Muy pronto para el ayer
En uno de los pasajes de su obra En torno al casticismo, escribía Unamuno que nunca se debería dejar de repetir que "la historia del pasado solamente sirve en cuanto nos lleva a la revelación del presente". Sabiendo lo que ayer pasó ha de conducirnos a la conclusión de lo que ahora conviene hacer u omitir. Y cuando empleo el término ayer es, precisamente, para señalar la cercanía de dicho pasado. Ocurre, empero, en el caso de los grandes episodios de nuestro siglo XX (la II República, la Guerra Civil y el franquismo) que no se da la finalidad unamuniana. En vez de conocer, de bien conocer y estudiar el inmediato pasado para que nos sirva de experiencia en el bien hacer del presente y el futuro, lo que solemos hacer es usarlo, refrescarlo y hasta manipularlo para que sirva de arma arrojadiza en la lucha política del momento actual.
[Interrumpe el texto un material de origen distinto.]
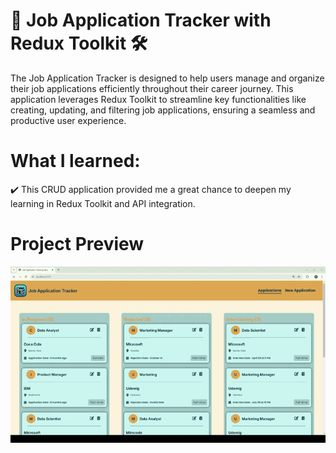 # 🚀 Job Application Tracker with Redux Toolkit 🛠️
The Job Application Tracker is designed to help users manage and organize their job applications efficiently throughout their career journey. This application leverages Redux Toolkit to streamline key functionalities like creating, updating, and filtering job applications, ensuring a seamless and productive user experience.

# What I learned:
✔️ This CRUD application provided me a great chance to deepen my learning in Redux Toolkit and API integration. 

# Project Preview
![](job-app.gif)
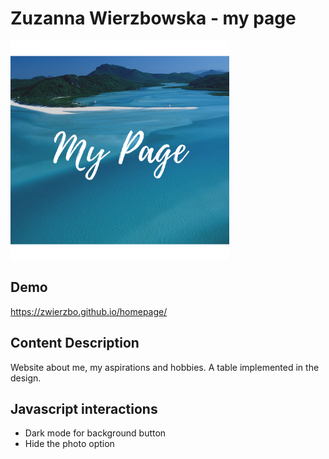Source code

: # Zuzanna Wierzbowska - my page

<img src="images/share.png" alt="main picture" width="350"/>

## Demo

https://zwierzbo.github.io/homepage/

## Content Description

Website about me, my aspirations and hobbies. A table implemented in the design.

## Javascript interactions
- Dark mode for background button
- Hide the photo option
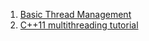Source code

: 
1. [Basic Thread Management](http://cs.mtu.edu/~shene/NSF-3/e-Book/FUNDAMENTALS/thread-management.html)
2. [C++11 multithreading tutorial](https://solarianprogrammer.com/2011/12/16/cpp-11-thread-tutorial/)
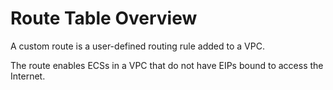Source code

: # Route Table Overview<a name="route_0001"></a>

A custom route is a user-defined routing rule added to a VPC.

The route enables ECSs in a VPC that do not have EIPs bound to access the Internet.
Nunca hemos llegado a saber asumir el pasado como tal, con sus zonas de luz y sus zonas de sombra, dejarlo ahí y caminar rescatando ilusiones que sirvan para embarcar a los ciudadanos en un futuro prometedor. Todo lo más, lo que oímos es la duda. Duda entendida como un "puede ser" que parece no depender de nuestro esfuerzo, sino de una u otra circunstancia ajena. Por ello nuestro cobijo en lo que pasó. Ortega ampliaba lo dicho así: "Por una curiosa inversión de las potencias imaginativas, suele el español hacerse ilusiones sobre su pasado, en vez de hacérselas sobre el porvenir".
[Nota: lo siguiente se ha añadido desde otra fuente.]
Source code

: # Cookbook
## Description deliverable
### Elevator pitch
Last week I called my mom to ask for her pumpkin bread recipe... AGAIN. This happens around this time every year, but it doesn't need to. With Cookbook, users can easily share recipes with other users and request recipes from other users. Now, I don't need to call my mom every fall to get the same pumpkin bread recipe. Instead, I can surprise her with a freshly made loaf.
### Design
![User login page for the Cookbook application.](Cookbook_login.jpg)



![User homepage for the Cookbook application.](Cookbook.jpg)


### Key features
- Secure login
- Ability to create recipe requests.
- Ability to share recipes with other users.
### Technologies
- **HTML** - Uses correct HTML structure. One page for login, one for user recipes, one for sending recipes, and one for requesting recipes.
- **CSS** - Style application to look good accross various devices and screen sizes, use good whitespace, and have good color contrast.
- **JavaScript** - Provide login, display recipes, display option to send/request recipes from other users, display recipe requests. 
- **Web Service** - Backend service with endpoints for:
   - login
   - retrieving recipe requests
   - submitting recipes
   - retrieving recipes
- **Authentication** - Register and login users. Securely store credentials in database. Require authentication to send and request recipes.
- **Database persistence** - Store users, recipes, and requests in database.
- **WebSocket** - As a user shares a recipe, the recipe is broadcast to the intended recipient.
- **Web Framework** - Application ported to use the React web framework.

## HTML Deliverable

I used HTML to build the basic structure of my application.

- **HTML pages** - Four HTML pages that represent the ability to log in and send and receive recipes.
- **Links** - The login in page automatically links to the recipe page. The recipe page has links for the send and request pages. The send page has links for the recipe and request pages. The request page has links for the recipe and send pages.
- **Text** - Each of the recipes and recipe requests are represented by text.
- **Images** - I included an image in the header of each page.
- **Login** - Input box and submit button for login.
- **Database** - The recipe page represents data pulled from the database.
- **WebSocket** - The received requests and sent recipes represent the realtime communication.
En esta línea, está clara para cualquier seguidor de librerías, la auténtica invasión de libros sobre la Guerra Civil y sobre el franquismo. Y como también somos un país de bandazos, de siempre querer empezar de nuevo y de intentar "mudarlo todo" cada cierto tiempo (siendo esta pretensión tan absolutamente innecesaria como prácticamente imposible: nunca se cambia un país únicamente por medio de las leyes), ese curioso aludido podrá comprobar que la auténtica hemorragia bibliográfica a la que me refiero suele tener dos notas constantes. El análisis de las represiones habidas en la guerra y en la posguerra por parte del bando vencedor de la contienda, por un lado, y el carácter localista, más o menos amplio, del estudio. Los mismos títulos así lo anuncian: "la guerra civil en", "historia de la represión en", etcétera.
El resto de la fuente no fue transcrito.